══ DATA EXTRACT

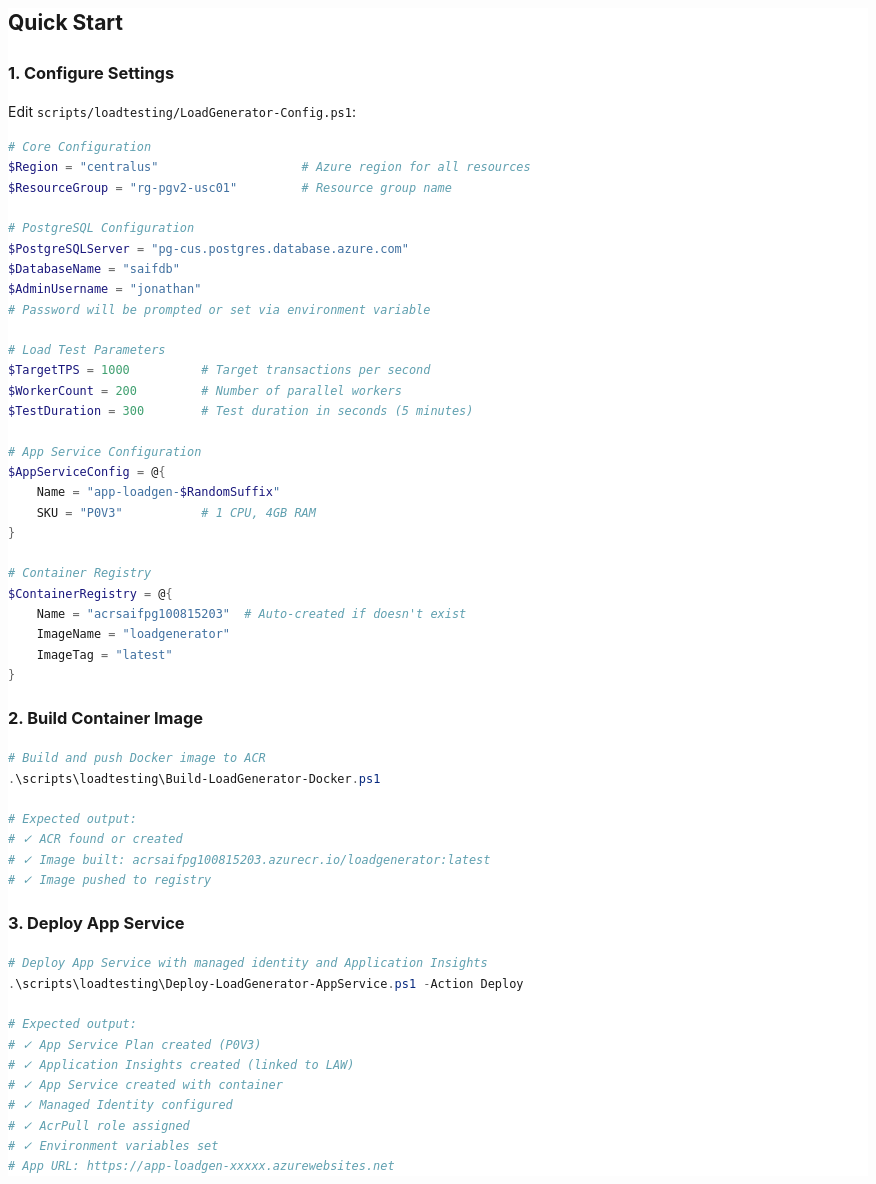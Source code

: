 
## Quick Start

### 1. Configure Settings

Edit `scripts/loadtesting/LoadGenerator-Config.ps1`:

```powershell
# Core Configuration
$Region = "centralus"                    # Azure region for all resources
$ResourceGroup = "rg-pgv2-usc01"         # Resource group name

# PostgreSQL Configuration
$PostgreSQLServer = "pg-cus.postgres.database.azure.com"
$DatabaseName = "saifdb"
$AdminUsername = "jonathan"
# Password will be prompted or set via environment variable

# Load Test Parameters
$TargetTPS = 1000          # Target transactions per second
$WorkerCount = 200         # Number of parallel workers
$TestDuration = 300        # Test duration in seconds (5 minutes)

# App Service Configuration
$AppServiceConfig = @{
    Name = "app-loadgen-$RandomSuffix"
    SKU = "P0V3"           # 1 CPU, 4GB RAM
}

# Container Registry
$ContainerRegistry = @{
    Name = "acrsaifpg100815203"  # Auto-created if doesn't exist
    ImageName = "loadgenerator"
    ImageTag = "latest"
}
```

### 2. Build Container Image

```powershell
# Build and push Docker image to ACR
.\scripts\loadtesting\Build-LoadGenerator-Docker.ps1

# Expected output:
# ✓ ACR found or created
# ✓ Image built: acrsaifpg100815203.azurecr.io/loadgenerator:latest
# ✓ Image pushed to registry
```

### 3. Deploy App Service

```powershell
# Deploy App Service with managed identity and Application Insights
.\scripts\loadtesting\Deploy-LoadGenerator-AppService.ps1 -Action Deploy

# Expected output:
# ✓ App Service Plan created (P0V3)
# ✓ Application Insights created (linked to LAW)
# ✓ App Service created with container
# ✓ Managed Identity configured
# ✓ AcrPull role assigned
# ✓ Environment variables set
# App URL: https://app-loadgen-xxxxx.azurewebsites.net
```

════
══ DATA EXTRACT

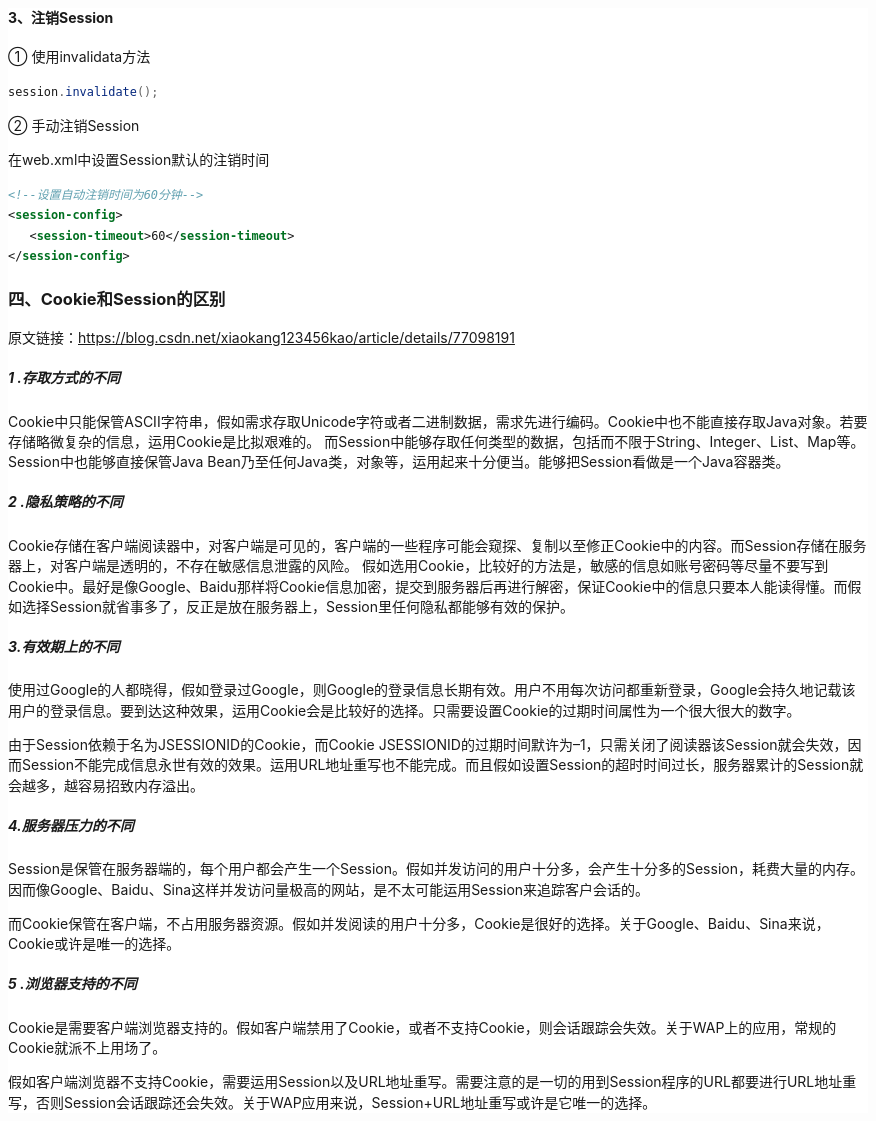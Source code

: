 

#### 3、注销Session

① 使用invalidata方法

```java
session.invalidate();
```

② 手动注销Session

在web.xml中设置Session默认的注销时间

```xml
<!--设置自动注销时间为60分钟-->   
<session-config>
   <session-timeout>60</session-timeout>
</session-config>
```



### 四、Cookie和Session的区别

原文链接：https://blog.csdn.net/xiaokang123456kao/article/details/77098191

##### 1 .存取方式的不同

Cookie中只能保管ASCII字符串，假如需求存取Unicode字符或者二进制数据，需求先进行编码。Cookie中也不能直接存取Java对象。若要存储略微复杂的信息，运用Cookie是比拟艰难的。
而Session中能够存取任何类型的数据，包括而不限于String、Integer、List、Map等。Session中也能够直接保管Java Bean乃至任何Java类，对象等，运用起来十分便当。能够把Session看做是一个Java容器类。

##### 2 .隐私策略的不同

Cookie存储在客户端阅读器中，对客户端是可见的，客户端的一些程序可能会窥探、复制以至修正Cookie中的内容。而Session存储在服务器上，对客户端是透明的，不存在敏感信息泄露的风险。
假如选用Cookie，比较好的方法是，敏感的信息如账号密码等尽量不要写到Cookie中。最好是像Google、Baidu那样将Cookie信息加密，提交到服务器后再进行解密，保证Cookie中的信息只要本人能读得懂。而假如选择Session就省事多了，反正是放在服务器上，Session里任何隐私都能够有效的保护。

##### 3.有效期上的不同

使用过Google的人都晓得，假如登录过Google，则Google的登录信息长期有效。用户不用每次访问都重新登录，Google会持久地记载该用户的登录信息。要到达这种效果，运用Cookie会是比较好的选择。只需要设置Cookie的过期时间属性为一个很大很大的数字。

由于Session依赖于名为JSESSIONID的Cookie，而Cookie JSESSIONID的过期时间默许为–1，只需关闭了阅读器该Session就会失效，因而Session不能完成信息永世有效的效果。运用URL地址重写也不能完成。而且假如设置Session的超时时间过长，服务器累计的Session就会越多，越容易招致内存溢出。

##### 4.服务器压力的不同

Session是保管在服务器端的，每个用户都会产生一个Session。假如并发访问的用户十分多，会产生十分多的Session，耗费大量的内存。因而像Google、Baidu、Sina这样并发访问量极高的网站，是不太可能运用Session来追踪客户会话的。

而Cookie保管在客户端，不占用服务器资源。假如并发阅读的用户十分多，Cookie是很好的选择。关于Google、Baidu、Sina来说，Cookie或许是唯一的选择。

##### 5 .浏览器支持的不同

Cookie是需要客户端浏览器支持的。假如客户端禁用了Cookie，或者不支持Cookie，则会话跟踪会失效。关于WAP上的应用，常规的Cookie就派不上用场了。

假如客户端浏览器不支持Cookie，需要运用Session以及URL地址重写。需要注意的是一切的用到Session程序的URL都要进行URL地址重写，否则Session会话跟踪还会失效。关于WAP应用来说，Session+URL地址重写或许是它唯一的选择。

════
══ DATA EXTRACT

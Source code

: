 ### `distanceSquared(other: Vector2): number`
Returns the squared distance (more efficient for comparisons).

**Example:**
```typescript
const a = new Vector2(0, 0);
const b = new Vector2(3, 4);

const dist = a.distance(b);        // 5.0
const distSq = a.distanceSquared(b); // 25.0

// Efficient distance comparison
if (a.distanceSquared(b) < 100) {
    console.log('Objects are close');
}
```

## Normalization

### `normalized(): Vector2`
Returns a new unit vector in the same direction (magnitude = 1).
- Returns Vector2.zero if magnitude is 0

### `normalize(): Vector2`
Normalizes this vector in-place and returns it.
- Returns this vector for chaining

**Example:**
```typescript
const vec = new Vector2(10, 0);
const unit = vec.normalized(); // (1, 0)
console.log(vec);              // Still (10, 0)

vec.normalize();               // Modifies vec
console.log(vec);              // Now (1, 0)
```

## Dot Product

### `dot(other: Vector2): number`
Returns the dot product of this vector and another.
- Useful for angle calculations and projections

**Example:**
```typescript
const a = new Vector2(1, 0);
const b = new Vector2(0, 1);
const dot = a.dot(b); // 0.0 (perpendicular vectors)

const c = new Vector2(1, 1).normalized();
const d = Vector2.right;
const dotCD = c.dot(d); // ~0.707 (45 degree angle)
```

════

- _INSTRUCTIONS FOR THE TASK_:
Once you reach the line with "Cookie存储在客户端阅读" in the data above, copy it and every line after it exactly, up to and including the line with "假如客户端浏览器不支持Coo".

- _RESPONSE TO THIS TASK_:
Cookie存储在客户端阅读器中，对客户端是可见的，客户端的一些程序可能会窥探、复制以至修正Cookie中的内容。而Session存储在服务器上，对客户端是透明的，不存在敏感信息泄露的风险。
假如选用Cookie，比较好的方法是，敏感的信息如账号密码等尽量不要写到Cookie中。最好是像Google、Baidu那样将Cookie信息加密，提交到服务器后再进行解密，保证Cookie中的信息只要本人能读得懂。而假如选择Session就省事多了，反正是放在服务器上，Session里任何隐私都能够有效的保护。

##### 3.有效期上的不同

使用过Google的人都晓得，假如登录过Google，则Google的登录信息长期有效。用户不用每次访问都重新登录，Google会持久地记载该用户的登录信息。要到达这种效果，运用Cookie会是比较好的选择。只需要设置Cookie的过期时间属性为一个很大很大的数字。

由于Session依赖于名为JSESSIONID的Cookie，而Cookie JSESSIONID的过期时间默许为–1，只需关闭了阅读器该Session就会失效，因而Session不能完成信息永世有效的效果。运用URL地址重写也不能完成。而且假如设置Session的超时时间过长，服务器累计的Session就会越多，越容易招致内存溢出。

##### 4.服务器压力的不同

Session是保管在服务器端的，每个用户都会产生一个Session。假如并发访问的用户十分多，会产生十分多的Session，耗费大量的内存。因而像Google、Baidu、Sina这样并发访问量极高的网站，是不太可能运用Session来追踪客户会话的。

而Cookie保管在客户端，不占用服务器资源。假如并发阅读的用户十分多，Cookie是很好的选择。关于Google、Baidu、Sina来说，Cookie或许是唯一的选择。

##### 5 .浏览器支持的不同

Cookie是需要客户端浏览器支持的。假如客户端禁用了Cookie，或者不支持Cookie，则会话跟踪会失效。关于WAP上的应用，常规的Cookie就派不上用场了。

假如客户端浏览器不支持Cookie，需要运用Session以及URL地址重写。需要注意的是一切的用到Session程序的URL都要进行URL地址重写，否则Session会话跟踪还会失效。关于WAP应用来说，Session+URL地址重写或许是它唯一的选择。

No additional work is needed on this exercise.